Today, I wanted to take a break from design systems to talk about creativity.

I just read the most recent update from  Dan Mall's newsletter  (go subscribe) about where AI fits within his process. As always, it was a thought-provoking read, but there was one part in particular that got my brain-wheels spinning:

[AI] leans heavily on averages; the closer the training data matches an average, the higher degree of confidence that the result is more “correct,” or at least desirable. The problem is that this is the polar opposite of what we consider creativity to be. Creativity isn’t about averages. It’s about the outliers, sometimes the one thing that’s different than all the rest. Often times, the only thing we can credit for that deviation is serendipity.

There's a really interesting algorithm that most AI models use for training called "hill climbing." It's used when trying to achieve a heuristic (close enough) solution for an intractable (too large to solve) problem, like the traveling salesman problem . It works by attempting some random baseline solution, then modifies it slightly and tries again to see if there was improvement. If there was, it accepts that as the baseline solution, modifies it slightly and tries again.

The tricky part is the algorithm can often reach a "local maximum" where every other option it tries is worse. It thinks it has the best possible answer, so it gives up. But that solution not as optimal as it could be if it were willing to accept some worse actions in order to discover even greater maximums.

Local maximum

Think of it like a small hill next to a large mountain.
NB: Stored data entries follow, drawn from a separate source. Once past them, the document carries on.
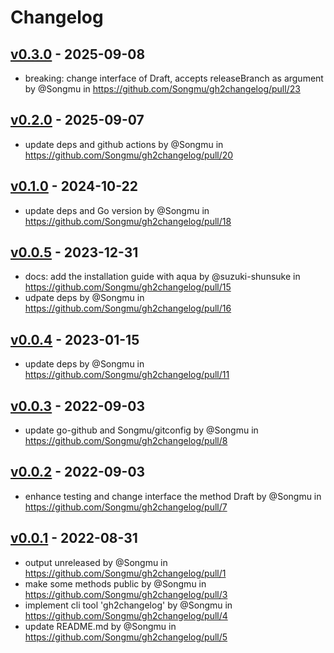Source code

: # Changelog

## [v0.3.0](https://github.com/Songmu/gh2changelog/compare/v0.2.0...v0.3.0) - 2025-09-08
- breaking: change interface of Draft, accepts releaseBranch as argument by @Songmu in https://github.com/Songmu/gh2changelog/pull/23

## [v0.2.0](https://github.com/Songmu/gh2changelog/compare/v0.1.0...v0.2.0) - 2025-09-07
- update deps and github actions by @Songmu in https://github.com/Songmu/gh2changelog/pull/20

## [v0.1.0](https://github.com/Songmu/gh2changelog/compare/v0.0.5...v0.1.0) - 2024-10-22
- update deps and Go version by @Songmu in https://github.com/Songmu/gh2changelog/pull/18

## [v0.0.5](https://github.com/Songmu/gh2changelog/compare/v0.0.4...v0.0.5) - 2023-12-31
- docs: add the installation guide with aqua by @suzuki-shunsuke in https://github.com/Songmu/gh2changelog/pull/15
- udpate deps by @Songmu in https://github.com/Songmu/gh2changelog/pull/16

## [v0.0.4](https://github.com/Songmu/gh2changelog/compare/v0.0.3...v0.0.4) - 2023-01-15
- update deps by @Songmu in https://github.com/Songmu/gh2changelog/pull/11

## [v0.0.3](https://github.com/Songmu/gh2changelog/compare/v0.0.2...v0.0.3) - 2022-09-03
- update go-github and Songmu/gitconfig by @Songmu in https://github.com/Songmu/gh2changelog/pull/8

## [v0.0.2](https://github.com/Songmu/gh2changelog/compare/v0.0.1...v0.0.2) - 2022-09-03
- enhance testing and change interface the method Draft by @Songmu in https://github.com/Songmu/gh2changelog/pull/7

## [v0.0.1](https://github.com/Songmu/gh2changelog/commits/v0.0.1) - 2022-08-31
- output unreleased by @Songmu in https://github.com/Songmu/gh2changelog/pull/1
- make some methods public by @Songmu in https://github.com/Songmu/gh2changelog/pull/3
- implement cli tool 'gh2changelog' by @Songmu in https://github.com/Songmu/gh2changelog/pull/4
- update README.md by @Songmu in https://github.com/Songmu/gh2changelog/pull/5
If you climbed the mountain blind with strict instructions to "only climb upwards," you could get stuck on the small hill with no more "climb up" action possible. You'd think you had reached the highest point. To make it up the large mountain, you need to have some threshold for accepting "climb down" actions or else you'd have to start again in a different random place and hope to get lucky enough to reach the higher summit.
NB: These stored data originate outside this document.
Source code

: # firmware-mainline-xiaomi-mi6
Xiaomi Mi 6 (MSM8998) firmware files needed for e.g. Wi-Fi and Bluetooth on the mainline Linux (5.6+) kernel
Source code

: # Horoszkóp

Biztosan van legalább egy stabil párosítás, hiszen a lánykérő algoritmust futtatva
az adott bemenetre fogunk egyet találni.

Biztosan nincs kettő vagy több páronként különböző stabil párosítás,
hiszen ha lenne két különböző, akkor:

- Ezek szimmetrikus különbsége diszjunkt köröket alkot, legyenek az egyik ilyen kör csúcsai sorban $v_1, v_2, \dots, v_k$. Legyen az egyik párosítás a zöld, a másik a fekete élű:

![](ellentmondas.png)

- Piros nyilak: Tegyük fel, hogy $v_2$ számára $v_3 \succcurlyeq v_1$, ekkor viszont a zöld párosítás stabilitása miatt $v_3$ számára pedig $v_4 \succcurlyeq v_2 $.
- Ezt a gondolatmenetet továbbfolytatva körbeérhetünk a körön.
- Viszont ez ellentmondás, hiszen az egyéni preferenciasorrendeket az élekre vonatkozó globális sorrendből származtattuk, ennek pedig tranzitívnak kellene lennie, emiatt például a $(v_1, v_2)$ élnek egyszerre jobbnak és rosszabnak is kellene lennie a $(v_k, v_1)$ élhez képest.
One of the ways AI avoids getting stuck in "local maximum" is by introducing some random inferior changes (this is called jittering) early on in the process (the explore phase) and slowly turning that noise down toward the end of the process (the exploit phase).
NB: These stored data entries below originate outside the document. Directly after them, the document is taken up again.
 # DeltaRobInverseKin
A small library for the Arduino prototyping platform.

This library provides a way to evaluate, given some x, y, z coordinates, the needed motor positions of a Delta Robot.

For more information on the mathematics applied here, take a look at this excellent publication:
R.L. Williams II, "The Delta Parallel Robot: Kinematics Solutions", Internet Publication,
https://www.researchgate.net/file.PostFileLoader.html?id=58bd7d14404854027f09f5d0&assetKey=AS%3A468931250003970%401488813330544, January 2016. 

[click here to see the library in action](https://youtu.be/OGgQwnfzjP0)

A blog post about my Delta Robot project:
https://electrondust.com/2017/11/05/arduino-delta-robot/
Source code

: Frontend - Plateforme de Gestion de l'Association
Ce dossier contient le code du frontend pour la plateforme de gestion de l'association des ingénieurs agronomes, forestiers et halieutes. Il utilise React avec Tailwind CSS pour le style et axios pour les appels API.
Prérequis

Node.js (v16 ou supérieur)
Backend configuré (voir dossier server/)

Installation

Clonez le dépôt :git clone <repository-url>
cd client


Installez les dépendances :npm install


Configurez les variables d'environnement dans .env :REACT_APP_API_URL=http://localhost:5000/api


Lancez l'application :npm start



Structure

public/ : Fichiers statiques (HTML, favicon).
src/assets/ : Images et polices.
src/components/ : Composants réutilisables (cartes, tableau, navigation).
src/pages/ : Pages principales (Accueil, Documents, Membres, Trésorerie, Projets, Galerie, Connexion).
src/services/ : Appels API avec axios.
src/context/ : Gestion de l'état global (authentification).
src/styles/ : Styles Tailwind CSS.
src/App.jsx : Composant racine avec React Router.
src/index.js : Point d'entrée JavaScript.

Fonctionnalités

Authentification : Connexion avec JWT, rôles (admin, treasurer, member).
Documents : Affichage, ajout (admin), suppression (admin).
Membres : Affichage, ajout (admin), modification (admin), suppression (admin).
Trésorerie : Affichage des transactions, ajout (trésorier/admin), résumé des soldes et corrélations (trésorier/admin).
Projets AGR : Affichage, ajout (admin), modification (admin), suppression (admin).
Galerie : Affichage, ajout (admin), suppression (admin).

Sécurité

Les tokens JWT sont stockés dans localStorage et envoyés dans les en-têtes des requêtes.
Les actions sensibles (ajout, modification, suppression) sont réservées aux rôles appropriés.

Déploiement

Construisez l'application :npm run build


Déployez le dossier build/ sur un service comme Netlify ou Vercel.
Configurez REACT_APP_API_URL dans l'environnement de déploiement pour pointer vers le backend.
Thinking about how machines solve intractable problems got me thinking about how creativity works in the human mind. After all, the creative process is in some sense an intractable problem: there's usually not one specific "right" solution, just an attempt to get to close enough given our time constraints.

We call the middle of the bell curve "average." It's a local maximum of sorts. Those "outliers" than Dan mentioned the creative insights that come to us from unlikely, random, serendipitous places — I see those as a sort of "informed jitter" for our creative process. Not-quite-random random moments like when August Kekulé figured out the structure of benzene from a dream he had about a snake eating its tail or when Jamie Link accidentally shattered a silicon chip and invented Smart Dust.

It's good to let some randomness into your creative process.

That's why I took a break from talking about design systems and wrote this instead.